• The problem:
A verbatim copy of the full data, with no pictures, is the expected answer.

(Data extracted from a collection)
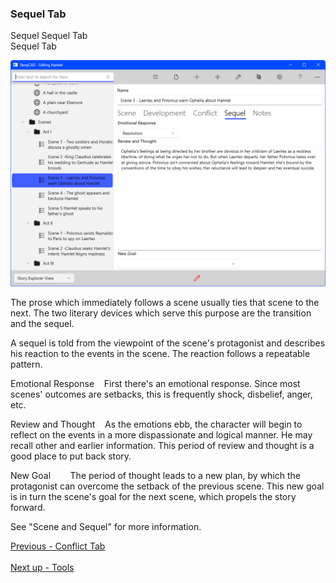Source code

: ### Sequel Tab ###

Sequel Sequel Tab <br/>
Sequel Tab <br/>

![](Scene-Sequel-Tab.png)

The prose which immediately follows a scene usually ties that scene to the next.  The two literary devices which serve this purpose are the transition and the sequel. <br/>

A sequel is told from the viewpoint of the scene's protagonist and describes his reaction to the events in the scene.  The reaction follows a repeatable pattern. <br/>

Emotional Response&nbsp;&nbsp;&nbsp;&nbsp;First there's an emotional response.  Since most scenes' outcomes are setbacks, this is frequently shock, disbelief, anger, etc. <br/>

Review and Thought&nbsp;&nbsp;&nbsp;&nbsp;As the emotions ebb, the character will begin to reflect on the events in a more dispassionate and logical manner.  He may recall other and earlier information.  This period of review and thought is a good place to put back story. <br/>

New Goal&nbsp;&nbsp;&nbsp;&nbsp;&nbsp;&nbsp;&nbsp;&nbsp;The period of thought leads to a new plan, by which the protagonist can overcome the setback of the previous scene.  This new goal is in turn the scene's goal for the next scene, which propels the story forward. <br/>

See "Scene and Sequel" for more information. <br/>

[Previous - Conflict Tab](Conflict_Tab.md) <br/><br/>
[Next up - Tools](Tools.md)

• Solution to the problem:
Source code

: ### Sequel Tab ###

Sequel Sequel Tab <br/>
Sequel Tab <br/>

![](Scene-Sequel-Tab.png)

The prose which immediately follows a scene usually ties that scene to the next.  The two literary devices which serve this purpose are the transition and the sequel. <br/>

A sequel is told from the viewpoint of the scene's protagonist and describes his reaction to the events in the scene.  The reaction follows a repeatable pattern. <br/>

Emotional Response&nbsp;&nbsp;&nbsp;&nbsp;First there's an emotional response.  Since most scenes' outcomes are setbacks, this is frequently shock, disbelief, anger, etc. <br/>

Review and Thought&nbsp;&nbsp;&nbsp;&nbsp;As the emotions ebb, the character will begin to reflect on the events in a more dispassionate and logical manner.  He may recall other and earlier information.  This period of review and thought is a good place to put back story. <br/>

New Goal&nbsp;&nbsp;&nbsp;&nbsp;&nbsp;&nbsp;&nbsp;&nbsp;The period of thought leads to a new plan, by which the protagonist can overcome the setback of the previous scene.  This new goal is in turn the scene's goal for the next scene, which propels the story forward. <br/>

See "Scene and Sequel" for more information. <br/>

[Previous - Conflict Tab](Conflict_Tab.md) <br/><br/>
[Next up - Tools](Tools.md)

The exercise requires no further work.